The Springs Memorial Hospital family observed National Wear Red Day on Friday, Feb. 7, to encouraged its staff and volunteers to recognize the signs and symptoms of heart disease in women.
The most common heart attack symptom in women is some type of pain, pressure or discomfort in the chest.
But it’s not always severe or even the most prominent symptom, particularly in women.

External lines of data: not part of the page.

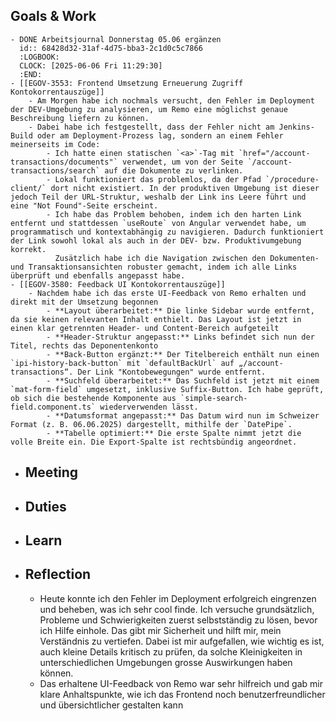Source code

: ## Goals & Work
	- DONE Arbeitsjournal Donnerstag 05.06 ergänzen
	  id:: 68428d32-31af-4d75-bba3-2c1d0c5c7866
	  :LOGBOOK:
	  CLOCK: [2025-06-06 Fri 11:29:30]
	  :END:
	- [[EGOV-3553: Frontend Umsetzung Erneuerung Zugriff Kontokorrentauszüge]]
		- Am Morgen habe ich nochmals versucht, den Fehler im Deployment der DEV-Umgebung zu analysieren, um Remo eine möglichst genaue Beschreibung liefern zu können.
		- Dabei habe ich festgestellt, dass der Fehler nicht am Jenkins-Build oder am Deployment-Prozess lag, sondern an einem Fehler meinerseits im Code:
			- Ich hatte einen statischen `<a>`-Tag mit `href="/account-transactions/documents"` verwendet, um von der Seite `/account-transactions/search` auf die Dokumente zu verlinken.
			- Lokal funktioniert das problemlos, da der Pfad `/procedure-client/` dort nicht existiert. In der produktiven Umgebung ist dieser jedoch Teil der URL-Struktur, weshalb der Link ins Leere führt und eine "Not Found"-Seite erscheint.
			- Ich habe das Problem behoben, indem ich den harten Link entfernt und stattdessen `useRoute` von Angular verwendet habe, um programmatisch und kontextabhängig zu navigieren. Dadurch funktioniert der Link sowohl lokal als auch in der DEV- bzw. Produktivumgebung korrekt.
			  Zusätzlich habe ich die Navigation zwischen den Dokumenten- und Transaktionsansichten robuster gemacht, indem ich alle Links überprüft und ebenfalls angepasst habe.
	- [[EGOV-3580: Feedback UI Kontokorrentauszüge]]
		- Nachdem habe ich das erste UI-Feedback von Remo erhalten und direkt mit der Umsetzung begonnen
			- **Layout überarbeitet:** Die linke Sidebar wurde entfernt, da sie keinen relevanten Inhalt enthielt. Das Layout ist jetzt in einen klar getrennten Header- und Content-Bereich aufgeteilt
			- **Header-Struktur angepasst:** Links befindet sich nun der Titel, rechts das Deponentenkonto
			- **Back-Button ergänzt:** Der Titelbereich enthält nun einen `ipi-history-back-button` mit `defaultBackUrl` auf „/account-transactions“. Der Link "Kontobewegungen" wurde entfernt.
			- **Suchfeld überarbeitet:** Das Suchfeld ist jetzt mit einem `mat-form-field` umgesetzt, inklusive Suffix-Button. Ich habe geprüft, ob sich die bestehende Komponente aus `simple-search-field.component.ts` wiederverwenden lässt.
			- **Datumsformat angepasst:** Das Datum wird nun im Schweizer Format (z. B. 06.06.2025) dargestellt, mithilfe der `DatePipe`.
			- **Tabelle optimiert:** Die erste Spalte nimmt jetzt die volle Breite ein. Die Export-Spalte ist rechtsbündig angeordnet.
- ## Meeting
- ## Duties
- ## Learn
- ## Reflection
	- Heute konnte ich den Fehler im Deployment erfolgreich eingrenzen und beheben, was ich sehr cool finde. Ich versuche grundsätzlich, Probleme und Schwierigkeiten zuerst selbstständig zu lösen, bevor ich Hilfe einhole. Das gibt mir Sicherheit und hilft mir, mein Verständnis zu vertiefen. Dabei ist mir aufgefallen, wie wichtig es ist, auch kleine Details  kritisch zu prüfen, da solche Kleinigkeiten in unterschiedlichen Umgebungen grosse Auswirkungen haben können.
	- Das erhaltene UI-Feedback von Remo war sehr hilfreich und gab mir klare Anhaltspunkte, wie ich das Frontend noch benutzerfreundlicher und übersichtlicher gestalten kann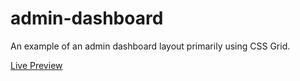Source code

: # admin-dashboard

An example of an admin dashboard layout primarily using CSS Grid.

[Live Preview](https://pmcmahan1.github.io/admin-dashboard)
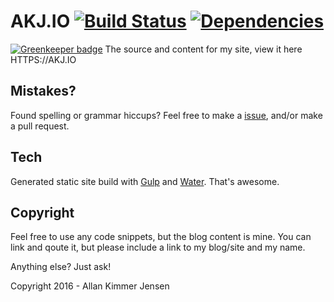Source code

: # AKJ.IO  [![Build Status](https://travis-ci.org/Saturate/AKJIO.svg)](https://travis-ci.org/Saturate/AKJIO) [![Dependencies](https://david-dm.org/Saturate/AKJIO.svg)](https://david-dm.org/Saturate/AKJIO)

[![Greenkeeper badge](https://badges.greenkeeper.io/Saturate/AKJIO.svg)](https://greenkeeper.io/)
The source and content for my site, view it here HTTPS://AKJ.IO

## Mistakes?
Found spelling or grammar hiccups? Feel free to make a [issue](https://github.com/Saturate/AKJIO/issues), and/or make a pull request.

## Tech
Generated static site build with [Gulp](http://gulpjs.com/) and [Water](https://github.com/Saturate/gulp-water). That's awesome.

## Copyright
Feel free to use any code snippets, but the blog content is mine.
You can link and qoute it, but please include a link to my blog/site and my name.

Anything else? Just ask!

Copyright 2016 - Allan Kimmer Jensen

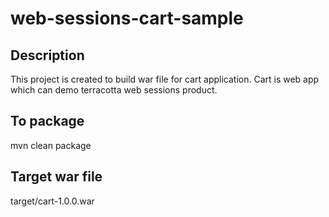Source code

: # web-sessions-cart-sample

Description
----------------
This project is created to build war file for cart application. Cart is web app which can demo terracotta web sessions product.

To package
----------------
mvn clean package

Target war file
-----------------
target/cart-1.0.0.war

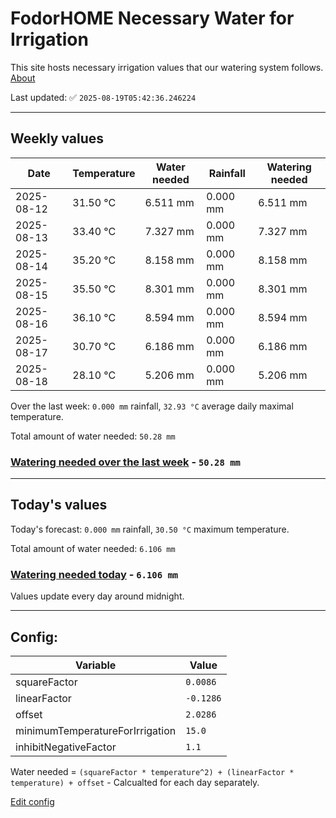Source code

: # FodorHOME Necessary Water for Irrigation

This site hosts necessary irrigation values that our watering system follows. [About](https://github.com/redyau/irrigation)

Last updated: ✅ `2025-08-19T05:42:36.246224`

---

## Weekly values

| Date | Temperature | Water needed | Rainfall | Watering needed |
|-----|-----|-----|-----|-----|
| 2025-08-12 | 31.50 °C | 6.511 mm | 0.000 mm | 6.511 mm |
| 2025-08-13 | 33.40 °C | 7.327 mm | 0.000 mm | 7.327 mm |
| 2025-08-14 | 35.20 °C | 8.158 mm | 0.000 mm | 8.158 mm |
| 2025-08-15 | 35.50 °C | 8.301 mm | 0.000 mm | 8.301 mm |
| 2025-08-16 | 36.10 °C | 8.594 mm | 0.000 mm | 8.594 mm |
| 2025-08-17 | 30.70 °C | 6.186 mm | 0.000 mm | 6.186 mm |
| 2025-08-18 | 28.10 °C | 5.206 mm | 0.000 mm | 5.206 mm |


Over the last week: `0.000 mm` rainfall, `32.93 °C` average daily maximal temperature.

Total amount of water needed: `50.28 mm`

### [Watering needed over the last week](lastweek.txt) - `50.28 mm`

---

## Today's values

Today's forecast: `0.000 mm` rainfall, `30.50 °C` maximum temperature.

Total amount of water needed: `6.106 mm`

### [Watering needed today](today.txt) - `6.106 mm`

Values update every day around midnight.

---

## Config:

| Variable | Value |
|-----|-----|
| squareFactor | `0.0086` |
| linearFactor | `-0.1286` |
| offset | `2.0286` |
| minimumTemperatureForIrrigation | `15.0` |
| inhibitNegativeFactor | `1.1` |

Water needed = `(squareFactor * temperature^2) + (linearFactor * temperature) + offset` - Calcualted for each day separately.

[Edit config](https://github.com/RedyAu/irrigation/edit/main/config.json)
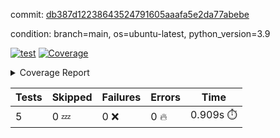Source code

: commit: [db387d12238643524791605aaafa5e2da77abebe](https://github.com/rcmdnk/chatgpt-cli/tree/db387d12238643524791605aaafa5e2da77abebe)

condition: branch=main, os=ubuntu-latest, python_version=3.9

[![test](https://github.com/rcmdnk/chatgpt-cli/actions/workflows/test.yml/badge.svg)](https://github.com/rcmdnk/chatgpt-cli/actions/runs/4640085862)
<a href="https://github.com/rcmdnk/chatgpt-cli/blob/db387d12238643524791605aaafa5e2da77abebe/README.md"><img alt="Coverage" src="https://img.shields.io/badge/Coverage-48%25-orange.svg" /></a><details><summary>Coverage Report </summary><table><tr><th>File</th><th>Stmts</th><th>Miss</th><th>Cover</th><th>Missing</th></tr><tbody><tr><td colspan="5"><b>src/chatgpt_cli</b></td></tr><tr><td>&nbsp; &nbsp;<a href="https://github.com/rcmdnk/chatgpt-cli/blob/db387d12238643524791605aaafa5e2da77abebe/src/chatgpt_cli/chatgpt.py">chatgpt.py</a></td><td>72</td><td>51</td><td>29%</td><td><a href="https://github.com/rcmdnk/chatgpt-cli/blob/db387d12238643524791605aaafa5e2da77abebe/src/chatgpt_cli/chatgpt.py#L27-L46">27&ndash;46</a>, <a href="https://github.com/rcmdnk/chatgpt-cli/blob/db387d12238643524791605aaafa5e2da77abebe/src/chatgpt_cli/chatgpt.py#L80-L81">80&ndash;81</a>, <a href="https://github.com/rcmdnk/chatgpt-cli/blob/db387d12238643524791605aaafa5e2da77abebe/src/chatgpt_cli/chatgpt.py#L84-L101">84&ndash;101</a>, <a href="https://github.com/rcmdnk/chatgpt-cli/blob/db387d12238643524791605aaafa5e2da77abebe/src/chatgpt_cli/chatgpt.py#L104-L108">104&ndash;108</a>, <a href="https://github.com/rcmdnk/chatgpt-cli/blob/db387d12238643524791605aaafa5e2da77abebe/src/chatgpt_cli/chatgpt.py#L118-L150">118&ndash;150</a></td></tr><tr><td>&nbsp; &nbsp;<a href="https://github.com/rcmdnk/chatgpt-cli/blob/db387d12238643524791605aaafa5e2da77abebe/src/chatgpt_cli/chatgpt_cli.py">chatgpt_cli.py</a></td><td>73</td><td>55</td><td>25%</td><td><a href="https://github.com/rcmdnk/chatgpt-cli/blob/db387d12238643524791605aaafa5e2da77abebe/src/chatgpt_cli/chatgpt_cli.py#L25-L46">25&ndash;46</a>, <a href="https://github.com/rcmdnk/chatgpt-cli/blob/db387d12238643524791605aaafa5e2da77abebe/src/chatgpt_cli/chatgpt_cli.py#L50-L100">50&ndash;100</a>, <a href="https://github.com/rcmdnk/chatgpt-cli/blob/db387d12238643524791605aaafa5e2da77abebe/src/chatgpt_cli/chatgpt_cli.py#L104-L109">104&ndash;109</a></td></tr><tr><td>&nbsp; &nbsp;<a href="https://github.com/rcmdnk/chatgpt-cli/blob/db387d12238643524791605aaafa5e2da77abebe/src/chatgpt_cli/config.py">config.py</a></td><td>13</td><td>5</td><td>62%</td><td><a href="https://github.com/rcmdnk/chatgpt-cli/blob/db387d12238643524791605aaafa5e2da77abebe/src/chatgpt_cli/config.py#L11-L16">11&ndash;16</a></td></tr><tr><td>&nbsp; &nbsp;<a href="https://github.com/rcmdnk/chatgpt-cli/blob/db387d12238643524791605aaafa5e2da77abebe/src/chatgpt_cli/init_cmd.py">init_cmd.py</a></td><td>9</td><td>5</td><td>44%</td><td><a href="https://github.com/rcmdnk/chatgpt-cli/blob/db387d12238643524791605aaafa5e2da77abebe/src/chatgpt_cli/init_cmd.py#L8-L12">8&ndash;12</a></td></tr><tr><td>&nbsp; &nbsp;<a href="https://github.com/rcmdnk/chatgpt-cli/blob/db387d12238643524791605aaafa5e2da77abebe/src/chatgpt_cli/log_formatter.py">log_formatter.py</a></td><td>22</td><td>6</td><td>73%</td><td><a href="https://github.com/rcmdnk/chatgpt-cli/blob/db387d12238643524791605aaafa5e2da77abebe/src/chatgpt_cli/log_formatter.py#L18-L24">18&ndash;24</a>, <a href="https://github.com/rcmdnk/chatgpt-cli/blob/db387d12238643524791605aaafa5e2da77abebe/src/chatgpt_cli/log_formatter.py#L29-L31">29&ndash;31</a></td></tr><tr><td><b>TOTAL</b></td><td><b>233</b></td><td><b>122</b></td><td><b>48%</b></td><td>&nbsp;</td></tr></tbody></table></details>

| Tests | Skipped | Failures | Errors | Time |
| ----- | ------- | -------- | -------- | ------------------ |
| 5 | 0 :zzz: | 0 :x: | 0 :fire: | 0.909s :stopwatch: |

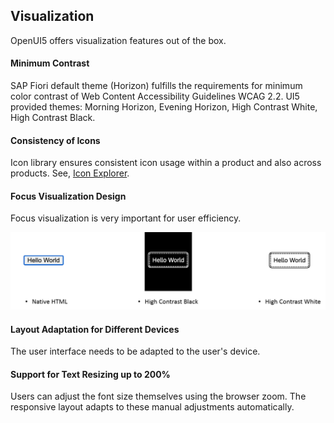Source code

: <!-- loiob3799f08e8da4af48232fe10af22feff -->

## Visualization

OpenUI5 offers visualization features out of the box.





#### Minimum Contrast

SAP Fiori default theme \(Horizon\) fulfills the requirements for minimum color contrast of Web Content Accessibility Guidelines WCAG 2.2. UI5 provided themes: Morning Horizon, Evening Horizon, High Contrast White, High Contrast Black.



#### Consistency of Icons

Icon library ensures consistent icon usage within a product and also across products.​ See, [Icon Explorer](https://ui5.sap.com/test-resources/sap/m/demokit/iconExplorer/webapp/index.html).



#### Focus Visualization Design

Focus visualization is very important for user efficiency.​

![](images/loiof04ef120bcc8407b8985f35a696b76ff_LowRes.png)



#### Layout Adaptation for Different Devices

The user interface needs to be adapted to the user's device.



#### Support for Text Resizing up to 200%

Users can adjust the font size themselves using the browser zoom. The responsive layout adapts to these manual adjustments automatically.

Women are more likely than men to have heart attack symptoms unrelated to chest pain, such as:
• Neck, shoulder, upper back or abdominal discomfort
• Shortness of breath
• Nausea or vomiting
• Lightheadedness or dizziness
• Unusual fatigue
These symptoms are more subtle than the obvious crushing chest pain often associated with heart attacks. This may be because women tend to have blockages not only in their main arteries, but also in the smaller arteries that supply blood to the heart – a condition called small vessel heart disease or microvascular disease.
Many women tend to show up in emergency rooms after much heart damage has already occurred because their symptoms are not those typically associated with a heart attack.
If you experience these symptoms or think you're having a heart attack, call 911 immediately
Decade of success
Since the first National Wear Red Day in 2003, tremendous strides have been made in the fight against heart disease in women. Research and education about healthy lifestyle changes have led to 34 percent fewer women dying from heart disease, which is saving 330 lives every day.
More women are taking ownership of their health by developing healthy lifestyles:
• An estimated 37 percent of women are losing weight
• Forty-three percent are checking their cholesterol
• More than 50 percent of women exercise more
• Sixty percent have improved their diets
• More than 33 percent of women have developed heart health plans with their doctor.
Awareness is also risen, with 23 percent more Americans now realizing heart disease is the No. 1 killer of women. Awareness among minorities is up, doubling among Hispanic women and tripling among Black women.
Also, 15 percent of women have quit smoking, and high cholesterol has declined by 18 percent.